O que seria tradicionalizar? Antes mesmo à essa resposta, coloca-se diante de nós a seguinte questão: o que é tradição? A tradição é vista como “…cadeia sagrada que liga os Homens ao passado, conserva e transmite tudo que foi feito pelos que os precederam” (Helder apud Abbagnano, 2007, p.967). Como se depreende, há um ar de nostalgia que nos arrasta para o tradicional, na necessidade de conservar e transmitir para a posteridade o nosso passado. Tradicionalizar é esse fenómeno de assumir o passado como presente e transmiti-lo como experiência vinculada à quotidianidade e familiaridade. O tradicional move-se na nostalgia, é repleto de resquícios do passado que fazem com que ele se mantenha invicto a revogar o presente mais actual por um presente que já passou e é apenas actualizado em memória. É assim n’O silêncio da pele, há uma manifestação contestatória do presente actual e convocação do presente ora passado. Toda essa manifestação sente-se no tom acre com que se invoca a saudade, a nostalgia e a memória, como lugares em que estão as experiências de vida.
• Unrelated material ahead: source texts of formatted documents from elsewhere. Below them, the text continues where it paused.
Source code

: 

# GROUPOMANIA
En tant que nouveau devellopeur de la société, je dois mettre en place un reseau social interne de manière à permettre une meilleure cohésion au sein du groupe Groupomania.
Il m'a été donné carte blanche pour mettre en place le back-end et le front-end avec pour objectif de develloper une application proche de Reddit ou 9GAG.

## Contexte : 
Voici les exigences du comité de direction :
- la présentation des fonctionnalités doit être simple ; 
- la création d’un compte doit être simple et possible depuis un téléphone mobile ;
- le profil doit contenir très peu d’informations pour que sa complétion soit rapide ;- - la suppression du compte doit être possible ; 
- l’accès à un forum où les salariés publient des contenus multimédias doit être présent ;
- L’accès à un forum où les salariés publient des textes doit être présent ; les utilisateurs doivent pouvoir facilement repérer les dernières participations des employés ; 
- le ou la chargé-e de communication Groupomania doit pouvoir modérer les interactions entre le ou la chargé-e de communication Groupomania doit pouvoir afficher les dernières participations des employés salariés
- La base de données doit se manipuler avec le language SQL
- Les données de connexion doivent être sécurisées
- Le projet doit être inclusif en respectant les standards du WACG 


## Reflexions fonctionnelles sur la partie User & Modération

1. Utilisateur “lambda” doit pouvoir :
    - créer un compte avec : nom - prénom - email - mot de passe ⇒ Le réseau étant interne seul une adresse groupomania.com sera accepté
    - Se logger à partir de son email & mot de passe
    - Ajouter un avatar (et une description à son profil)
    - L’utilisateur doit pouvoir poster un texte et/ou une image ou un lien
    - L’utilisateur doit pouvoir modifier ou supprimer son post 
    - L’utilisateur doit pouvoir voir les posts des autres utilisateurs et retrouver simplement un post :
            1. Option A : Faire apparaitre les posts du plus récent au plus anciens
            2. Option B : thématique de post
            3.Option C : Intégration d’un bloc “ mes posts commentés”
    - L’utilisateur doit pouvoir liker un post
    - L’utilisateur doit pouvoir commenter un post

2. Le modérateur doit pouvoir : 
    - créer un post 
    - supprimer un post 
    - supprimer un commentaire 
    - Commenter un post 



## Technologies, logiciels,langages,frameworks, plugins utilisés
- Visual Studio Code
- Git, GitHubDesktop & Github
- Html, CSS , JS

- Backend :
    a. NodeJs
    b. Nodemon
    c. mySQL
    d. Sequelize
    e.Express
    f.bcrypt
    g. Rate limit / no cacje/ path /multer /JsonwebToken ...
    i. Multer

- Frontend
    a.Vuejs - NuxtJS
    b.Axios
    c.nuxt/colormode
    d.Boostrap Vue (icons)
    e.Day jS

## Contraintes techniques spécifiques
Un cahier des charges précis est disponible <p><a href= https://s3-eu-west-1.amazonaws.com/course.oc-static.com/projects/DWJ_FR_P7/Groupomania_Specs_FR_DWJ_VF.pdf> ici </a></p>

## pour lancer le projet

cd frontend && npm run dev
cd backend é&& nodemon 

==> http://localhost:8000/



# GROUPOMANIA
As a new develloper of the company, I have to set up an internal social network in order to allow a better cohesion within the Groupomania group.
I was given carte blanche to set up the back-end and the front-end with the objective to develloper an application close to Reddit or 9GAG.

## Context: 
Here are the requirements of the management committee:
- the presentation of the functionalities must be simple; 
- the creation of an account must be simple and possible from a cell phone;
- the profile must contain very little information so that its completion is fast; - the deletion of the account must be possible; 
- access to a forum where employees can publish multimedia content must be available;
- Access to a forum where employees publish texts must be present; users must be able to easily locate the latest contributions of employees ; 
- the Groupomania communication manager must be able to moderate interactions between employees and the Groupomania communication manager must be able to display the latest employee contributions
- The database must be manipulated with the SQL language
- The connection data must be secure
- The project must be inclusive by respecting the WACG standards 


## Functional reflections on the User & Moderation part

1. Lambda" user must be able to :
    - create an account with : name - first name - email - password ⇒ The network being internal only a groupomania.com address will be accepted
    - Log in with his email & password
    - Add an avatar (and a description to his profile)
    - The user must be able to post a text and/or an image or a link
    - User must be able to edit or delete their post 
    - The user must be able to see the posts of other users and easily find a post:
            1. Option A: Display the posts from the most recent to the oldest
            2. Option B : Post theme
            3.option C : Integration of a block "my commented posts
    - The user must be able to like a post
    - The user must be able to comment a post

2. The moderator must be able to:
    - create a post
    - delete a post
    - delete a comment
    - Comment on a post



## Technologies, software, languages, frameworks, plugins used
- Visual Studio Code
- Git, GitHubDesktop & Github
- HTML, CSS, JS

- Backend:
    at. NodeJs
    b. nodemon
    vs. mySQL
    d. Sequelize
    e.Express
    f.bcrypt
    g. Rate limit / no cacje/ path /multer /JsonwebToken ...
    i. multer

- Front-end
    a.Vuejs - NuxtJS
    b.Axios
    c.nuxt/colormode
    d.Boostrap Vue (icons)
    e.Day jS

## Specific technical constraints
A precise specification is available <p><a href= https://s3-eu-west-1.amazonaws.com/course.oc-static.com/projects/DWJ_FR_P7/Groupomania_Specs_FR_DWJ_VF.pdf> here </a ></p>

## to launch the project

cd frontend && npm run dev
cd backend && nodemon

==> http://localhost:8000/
O poema Búzio e lágrima (p.35) coloca o problema:

É vã a certeza da nostalgia:

quando a gente não chora

produz um rio no interior

que nos inunda lentamente

e quando a gente chora

produz um rio no exterior

que afoga o largo afeto

que temos pela existência.

Para Guido, já que não basta o solo íntimo para nele correr o rio de lágrimas nascidas da nostalgia, a alternativa é produzir um rio no exterior, no qual a poesia que habita na lágrima transcorra sobre a existência. Esse rio é o papel, na medida em que a ideia de memória e a ideia de choro são ambas elementos reais para o produto estético aqui requerido. É necessário começar por entrar no divã da memória e, de súbito, saltar para a velocidade com que se move o choro, e depois massajar com a poesia:

a ferida imperfeita

que nasce nos silêncios

das saudades e mágoas (p.52).

Assim expõe a segunda estrofe do poema Remédio. Por isso mesmo não é indigna a conclusão de que a memória, espaço de nostalgia, é o habitat restante mediante o fenómeno dos dias que passam diante de nós que ainda restamos apoucados a cada quê de lágrimas de saudade das coisas que permanecem finitas no agora.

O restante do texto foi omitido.